One of the people I was watching, someone I liked, has deactivated his account. It hurts, and I've begun missing him immediately. I regret not talking to him more. Even though I have no clue why his account has been deactivated, I can't help but feel like I should have done more and been a better friend to him. Yes, I'm saying I feel a bit responsible, even if I may not be. Silly, I know. 

I wear my heart on my sleeve occasionally, and yet I'm still shy about contacting people. It has improved in the past five years but it could be better. I don't know why he left dA, but I miss him, and I wish I'd made sure I had other ways to keep in touch before he left. All I can do is hope I'll meet him again. 

It doesn't help that I still miss Japan and my Japanese host family so much that I no longer like living in this country. 
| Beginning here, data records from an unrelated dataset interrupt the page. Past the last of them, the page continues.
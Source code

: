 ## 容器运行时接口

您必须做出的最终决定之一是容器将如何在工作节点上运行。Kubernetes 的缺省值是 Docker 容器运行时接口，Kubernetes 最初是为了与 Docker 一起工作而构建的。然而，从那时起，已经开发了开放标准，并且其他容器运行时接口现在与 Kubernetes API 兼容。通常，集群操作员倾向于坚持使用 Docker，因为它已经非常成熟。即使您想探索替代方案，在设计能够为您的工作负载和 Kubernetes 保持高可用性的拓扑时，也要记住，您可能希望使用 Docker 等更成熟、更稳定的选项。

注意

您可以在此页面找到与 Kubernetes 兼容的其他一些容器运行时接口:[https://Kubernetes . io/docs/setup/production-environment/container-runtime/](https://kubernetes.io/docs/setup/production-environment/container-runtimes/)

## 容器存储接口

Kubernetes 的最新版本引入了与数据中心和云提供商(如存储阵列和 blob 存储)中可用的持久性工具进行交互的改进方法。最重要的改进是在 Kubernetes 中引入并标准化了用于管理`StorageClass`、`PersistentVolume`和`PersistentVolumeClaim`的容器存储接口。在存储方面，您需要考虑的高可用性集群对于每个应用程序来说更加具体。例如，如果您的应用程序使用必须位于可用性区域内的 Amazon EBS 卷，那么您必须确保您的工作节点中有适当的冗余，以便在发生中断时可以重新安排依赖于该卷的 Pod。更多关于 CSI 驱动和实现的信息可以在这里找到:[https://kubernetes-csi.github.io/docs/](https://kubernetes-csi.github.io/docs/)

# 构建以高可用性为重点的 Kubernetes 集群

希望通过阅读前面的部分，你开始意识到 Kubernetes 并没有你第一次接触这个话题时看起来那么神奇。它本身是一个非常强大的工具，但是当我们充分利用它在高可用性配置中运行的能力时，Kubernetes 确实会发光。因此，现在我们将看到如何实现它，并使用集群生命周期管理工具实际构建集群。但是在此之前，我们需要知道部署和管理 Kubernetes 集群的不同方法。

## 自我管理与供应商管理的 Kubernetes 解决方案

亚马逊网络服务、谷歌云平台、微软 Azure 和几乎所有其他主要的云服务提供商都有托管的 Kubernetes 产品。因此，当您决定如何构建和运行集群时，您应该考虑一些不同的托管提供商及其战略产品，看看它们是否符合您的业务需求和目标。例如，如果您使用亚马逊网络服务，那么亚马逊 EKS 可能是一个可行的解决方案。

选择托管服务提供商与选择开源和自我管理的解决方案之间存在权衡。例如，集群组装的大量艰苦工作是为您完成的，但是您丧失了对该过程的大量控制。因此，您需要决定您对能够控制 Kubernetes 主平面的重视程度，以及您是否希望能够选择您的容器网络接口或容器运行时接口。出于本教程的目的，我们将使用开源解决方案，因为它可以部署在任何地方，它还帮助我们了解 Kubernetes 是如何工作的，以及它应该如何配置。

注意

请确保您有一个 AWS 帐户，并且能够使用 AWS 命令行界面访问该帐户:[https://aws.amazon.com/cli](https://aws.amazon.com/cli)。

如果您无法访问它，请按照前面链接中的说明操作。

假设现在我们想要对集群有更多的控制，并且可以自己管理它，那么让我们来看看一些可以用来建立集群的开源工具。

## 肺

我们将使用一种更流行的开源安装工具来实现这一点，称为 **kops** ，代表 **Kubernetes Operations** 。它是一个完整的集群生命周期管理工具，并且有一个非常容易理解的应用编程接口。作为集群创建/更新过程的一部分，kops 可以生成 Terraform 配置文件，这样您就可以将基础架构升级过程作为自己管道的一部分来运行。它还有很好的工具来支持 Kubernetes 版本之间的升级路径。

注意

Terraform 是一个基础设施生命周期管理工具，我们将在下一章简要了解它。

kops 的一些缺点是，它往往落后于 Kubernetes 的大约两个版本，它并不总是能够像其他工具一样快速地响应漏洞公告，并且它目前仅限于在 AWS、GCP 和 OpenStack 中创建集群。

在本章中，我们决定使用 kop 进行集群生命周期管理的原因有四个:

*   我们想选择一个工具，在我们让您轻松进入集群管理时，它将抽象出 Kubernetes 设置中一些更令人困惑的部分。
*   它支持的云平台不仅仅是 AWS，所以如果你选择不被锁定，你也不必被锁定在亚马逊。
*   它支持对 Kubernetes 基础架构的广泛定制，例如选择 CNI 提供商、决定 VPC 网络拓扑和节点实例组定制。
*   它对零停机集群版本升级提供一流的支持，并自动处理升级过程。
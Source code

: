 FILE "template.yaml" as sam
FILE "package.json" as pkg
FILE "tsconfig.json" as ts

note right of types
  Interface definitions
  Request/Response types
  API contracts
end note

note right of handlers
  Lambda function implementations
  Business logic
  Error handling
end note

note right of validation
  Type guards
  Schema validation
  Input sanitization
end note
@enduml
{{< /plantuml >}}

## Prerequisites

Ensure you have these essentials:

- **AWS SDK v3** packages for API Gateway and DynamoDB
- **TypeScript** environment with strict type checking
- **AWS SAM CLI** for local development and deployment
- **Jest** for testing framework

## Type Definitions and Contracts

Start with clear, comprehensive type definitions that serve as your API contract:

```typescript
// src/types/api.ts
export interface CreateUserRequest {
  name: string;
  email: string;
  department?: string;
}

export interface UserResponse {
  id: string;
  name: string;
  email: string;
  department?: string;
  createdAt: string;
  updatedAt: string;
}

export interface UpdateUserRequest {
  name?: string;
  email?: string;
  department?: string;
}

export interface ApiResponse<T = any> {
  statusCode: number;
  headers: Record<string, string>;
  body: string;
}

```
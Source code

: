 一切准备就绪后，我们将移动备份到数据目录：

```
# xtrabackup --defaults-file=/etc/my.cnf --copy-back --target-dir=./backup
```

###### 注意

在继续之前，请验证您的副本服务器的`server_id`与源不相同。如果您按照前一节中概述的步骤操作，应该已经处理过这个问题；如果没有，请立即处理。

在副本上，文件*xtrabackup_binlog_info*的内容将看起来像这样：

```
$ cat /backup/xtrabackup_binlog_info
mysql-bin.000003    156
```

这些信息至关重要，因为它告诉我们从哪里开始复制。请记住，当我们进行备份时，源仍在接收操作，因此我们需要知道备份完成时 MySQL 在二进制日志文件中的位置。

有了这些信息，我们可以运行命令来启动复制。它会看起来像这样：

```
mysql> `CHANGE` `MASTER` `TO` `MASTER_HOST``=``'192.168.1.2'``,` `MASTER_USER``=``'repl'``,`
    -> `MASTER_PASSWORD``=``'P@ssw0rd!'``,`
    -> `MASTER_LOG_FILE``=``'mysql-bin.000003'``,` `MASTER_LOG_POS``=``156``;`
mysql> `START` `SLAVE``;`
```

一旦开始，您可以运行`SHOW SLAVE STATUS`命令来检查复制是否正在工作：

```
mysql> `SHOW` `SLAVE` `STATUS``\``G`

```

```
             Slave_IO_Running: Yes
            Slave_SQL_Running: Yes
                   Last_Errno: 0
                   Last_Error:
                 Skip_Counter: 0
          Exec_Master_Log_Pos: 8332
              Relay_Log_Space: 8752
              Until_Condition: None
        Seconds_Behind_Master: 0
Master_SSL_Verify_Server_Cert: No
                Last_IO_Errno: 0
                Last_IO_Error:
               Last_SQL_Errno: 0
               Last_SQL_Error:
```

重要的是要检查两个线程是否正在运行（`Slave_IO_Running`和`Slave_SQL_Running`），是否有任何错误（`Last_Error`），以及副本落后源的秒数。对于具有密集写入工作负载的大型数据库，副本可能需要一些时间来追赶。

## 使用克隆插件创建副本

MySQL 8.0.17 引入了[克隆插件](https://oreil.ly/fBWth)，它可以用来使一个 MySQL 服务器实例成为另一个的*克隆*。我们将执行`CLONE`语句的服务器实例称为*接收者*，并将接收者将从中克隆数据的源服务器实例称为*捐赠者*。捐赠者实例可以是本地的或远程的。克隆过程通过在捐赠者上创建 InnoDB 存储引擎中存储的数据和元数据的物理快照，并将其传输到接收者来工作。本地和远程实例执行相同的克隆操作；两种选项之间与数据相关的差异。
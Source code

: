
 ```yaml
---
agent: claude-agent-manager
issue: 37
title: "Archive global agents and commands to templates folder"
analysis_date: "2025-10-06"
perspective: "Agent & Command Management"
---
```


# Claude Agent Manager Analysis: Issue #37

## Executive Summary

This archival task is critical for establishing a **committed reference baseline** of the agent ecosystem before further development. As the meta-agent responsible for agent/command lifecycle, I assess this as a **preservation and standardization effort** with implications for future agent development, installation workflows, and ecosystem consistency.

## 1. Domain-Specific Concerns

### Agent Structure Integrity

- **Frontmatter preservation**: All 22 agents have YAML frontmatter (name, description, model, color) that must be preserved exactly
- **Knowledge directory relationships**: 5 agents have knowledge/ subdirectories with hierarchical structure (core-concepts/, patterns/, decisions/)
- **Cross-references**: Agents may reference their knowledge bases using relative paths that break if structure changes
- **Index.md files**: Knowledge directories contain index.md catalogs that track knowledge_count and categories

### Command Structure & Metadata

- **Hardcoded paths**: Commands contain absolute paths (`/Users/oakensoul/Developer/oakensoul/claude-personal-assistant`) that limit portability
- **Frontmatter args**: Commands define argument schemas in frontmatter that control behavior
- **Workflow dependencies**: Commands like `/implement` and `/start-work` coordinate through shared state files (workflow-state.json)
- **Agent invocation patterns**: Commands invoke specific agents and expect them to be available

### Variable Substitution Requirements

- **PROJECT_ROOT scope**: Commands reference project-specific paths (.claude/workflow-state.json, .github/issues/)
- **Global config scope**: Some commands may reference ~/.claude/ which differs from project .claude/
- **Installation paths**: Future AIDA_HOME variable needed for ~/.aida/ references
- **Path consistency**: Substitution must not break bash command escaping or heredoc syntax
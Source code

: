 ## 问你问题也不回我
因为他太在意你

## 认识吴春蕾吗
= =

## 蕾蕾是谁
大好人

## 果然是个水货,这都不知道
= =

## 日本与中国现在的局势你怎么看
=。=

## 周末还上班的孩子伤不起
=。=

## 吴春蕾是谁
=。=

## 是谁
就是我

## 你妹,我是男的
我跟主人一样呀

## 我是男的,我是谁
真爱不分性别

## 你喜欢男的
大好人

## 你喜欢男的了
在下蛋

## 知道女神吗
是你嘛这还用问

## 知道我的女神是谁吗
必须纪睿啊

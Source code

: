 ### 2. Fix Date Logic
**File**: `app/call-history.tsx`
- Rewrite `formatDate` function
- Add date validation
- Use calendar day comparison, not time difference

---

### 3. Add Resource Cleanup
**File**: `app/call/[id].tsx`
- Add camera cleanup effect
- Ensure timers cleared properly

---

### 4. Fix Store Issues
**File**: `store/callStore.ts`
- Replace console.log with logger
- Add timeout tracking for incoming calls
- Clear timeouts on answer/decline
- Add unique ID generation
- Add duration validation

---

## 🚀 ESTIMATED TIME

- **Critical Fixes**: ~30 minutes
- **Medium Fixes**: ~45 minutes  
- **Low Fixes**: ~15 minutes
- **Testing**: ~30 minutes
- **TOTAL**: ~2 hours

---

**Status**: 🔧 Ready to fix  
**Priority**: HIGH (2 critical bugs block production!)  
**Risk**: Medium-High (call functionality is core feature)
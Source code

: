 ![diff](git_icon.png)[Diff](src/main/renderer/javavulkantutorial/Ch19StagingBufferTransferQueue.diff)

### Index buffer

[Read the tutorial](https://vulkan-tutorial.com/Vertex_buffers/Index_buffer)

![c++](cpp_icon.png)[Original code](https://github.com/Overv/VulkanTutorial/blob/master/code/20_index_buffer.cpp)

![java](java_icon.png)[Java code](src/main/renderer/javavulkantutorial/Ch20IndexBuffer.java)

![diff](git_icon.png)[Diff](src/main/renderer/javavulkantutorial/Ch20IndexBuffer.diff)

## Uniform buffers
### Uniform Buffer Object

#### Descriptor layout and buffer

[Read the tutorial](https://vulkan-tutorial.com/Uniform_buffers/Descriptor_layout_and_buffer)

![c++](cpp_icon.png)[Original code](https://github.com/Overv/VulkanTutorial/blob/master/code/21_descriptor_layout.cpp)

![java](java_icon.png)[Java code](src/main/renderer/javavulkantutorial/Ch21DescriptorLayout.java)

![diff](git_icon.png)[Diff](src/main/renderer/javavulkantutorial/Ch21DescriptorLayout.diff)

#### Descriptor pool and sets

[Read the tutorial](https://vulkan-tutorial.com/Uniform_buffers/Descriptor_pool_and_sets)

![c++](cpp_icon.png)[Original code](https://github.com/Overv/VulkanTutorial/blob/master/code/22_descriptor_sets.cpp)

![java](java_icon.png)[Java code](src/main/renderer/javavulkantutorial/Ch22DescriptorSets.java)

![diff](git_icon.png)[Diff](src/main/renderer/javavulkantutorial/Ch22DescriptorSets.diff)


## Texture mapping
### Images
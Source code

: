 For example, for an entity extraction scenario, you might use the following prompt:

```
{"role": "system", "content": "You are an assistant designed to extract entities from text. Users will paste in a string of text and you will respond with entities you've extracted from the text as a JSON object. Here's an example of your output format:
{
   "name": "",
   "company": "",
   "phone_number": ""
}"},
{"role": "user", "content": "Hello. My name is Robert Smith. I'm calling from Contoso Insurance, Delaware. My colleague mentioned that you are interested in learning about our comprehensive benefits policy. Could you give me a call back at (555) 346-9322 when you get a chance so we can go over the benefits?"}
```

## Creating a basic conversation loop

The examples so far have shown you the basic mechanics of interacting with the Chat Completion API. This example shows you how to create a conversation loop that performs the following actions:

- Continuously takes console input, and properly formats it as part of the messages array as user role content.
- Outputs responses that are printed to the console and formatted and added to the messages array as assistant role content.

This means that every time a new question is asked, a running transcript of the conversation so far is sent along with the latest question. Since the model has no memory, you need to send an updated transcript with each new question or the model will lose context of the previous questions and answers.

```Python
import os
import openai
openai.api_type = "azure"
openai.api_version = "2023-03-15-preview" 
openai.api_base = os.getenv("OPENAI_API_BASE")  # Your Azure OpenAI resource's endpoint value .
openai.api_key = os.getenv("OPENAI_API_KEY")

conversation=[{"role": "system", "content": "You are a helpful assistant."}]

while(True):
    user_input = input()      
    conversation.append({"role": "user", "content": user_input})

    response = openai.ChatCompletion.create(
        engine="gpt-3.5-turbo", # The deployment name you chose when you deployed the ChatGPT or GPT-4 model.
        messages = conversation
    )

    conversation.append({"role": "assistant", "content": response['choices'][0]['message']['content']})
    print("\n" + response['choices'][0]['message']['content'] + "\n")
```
So, no matter how popular I may become or unknown I may remain now or in the future, I hereby swear that I'll never deactivate my account, even if I say goodbye entirely (that isn't likely, though, unless I die—and that won't happen anytime soon, hopefully >_>). I'll leave everything up here.

I'm not angry with him, I'm just depressed. It was enough to completely kill my mood. 

To those who have remained on here (the ones I watch and who watch me), I say thanks. Even long absences are bearable if I can see your art or journals. Comfort me. 


Frae.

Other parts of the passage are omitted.